CIDADÃO: Na faculdade, há casos pontuais de jovens que passaram a se interessar por política, ou que, de um jeito ou de outro, poderão ser futuros líderes?          
LANDIM: Tenho certeza de que, da minha classe, sairão grandes juristas. Temos o exemplo de um rapaz de Urânia, o Rafael, que dirige um ônibus de bóias-frias. Tem dia que ele sai às 4h de Urânia, leva o pessoal para Olímpia, volta para Urânia e vem a Fernandópolis, sem jantar, para assistir aulas até 22h30, 23h. O caderno dele é meio sujo de terra, porque ele estuda na roça. Considero o Rafael um herói. Tinha um jovem que é bem de vida e levava o curso meio na brincadeira. Tive umas conversas com ele e consegui fazer com que tomasse outro rumo. Na última prova, ele tirou uma nota dez, pela primeira vez. Ele veio correndo me mostrar. Fiquei muito feliz com isso. Então, são apenas alguns exemplos. O dirigente acadêmico precisa ser um intermediário entre os corpos docente e discente. É o que me proponho, precisamos ter uma discussão mais ampla, inclusive com a reitoria. As técnicas pedagógicas necessitam de aperfeiçoamento constante, o aprimoramento tem que ser permanente.
CIDADÃO: Qual é sua opinião sobre a atual situação político-administrativa de Fernandópolis? 

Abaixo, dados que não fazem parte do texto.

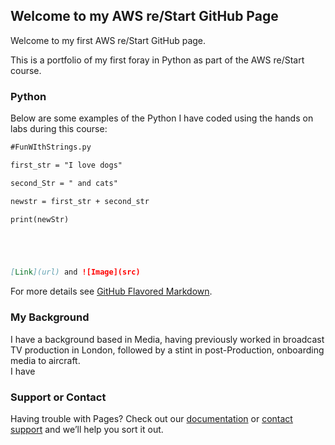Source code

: ## Welcome to my AWS re/Start GitHub Page

Welcome to my first AWS re/Start GitHub page.

This is a portfolio of my first foray in Python as part of the AWS re/Start course.

### Python

Below are some examples of the Python I have coded using the hands on labs during this course:

```markdown
#FunWIthStrings.py

first_str = "I love dogs"

second_Str = " and cats"

newstr = first_str + second_str

print(newStr) 





[Link](url) and ![Image](src)
```

For more details see [GitHub Flavored Markdown](https://guides.github.com/features/mastering-markdown/).

### My Background

I have a background based in Media, having previously worked in broadcast TV production in London, followed by a stint in post-Production, onboarding media to aircraft.  
I have 

### Support or Contact

Having trouble with Pages? Check out our [documentation](https://docs.github.com/categories/github-pages-basics/) or [contact support](https://support.github.com/contact) and we’ll help you sort it out.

LANDIM: Vou responder como cidadão fernandopolense: acho que é lastimável o atual estado de coisas, com a centralização do poder numa única pessoa e um grande número de beneficiários dessa linha de trabalho. Não vejo nenhuma preocupação com os aspectos econômicos e sociais nem com o futuro da cidade. Na Saúde, não há sequer remédios para hipertensão arterial, uma coisa básica. É muito descaso. Nosso Legislativo é pífio, deixa a desejar. Torço por uma grande renovação, em outubro, tanto nos quadros quanto na filosofia política de Fernandópolis. Espero que as pessoas bem-intencionadas tenham coragem de enfrentar essa luta, e que surja uma liderança para assumir com credibilidade o Executivo. Fernandópolis merece isso, não pode continuar nessa situação.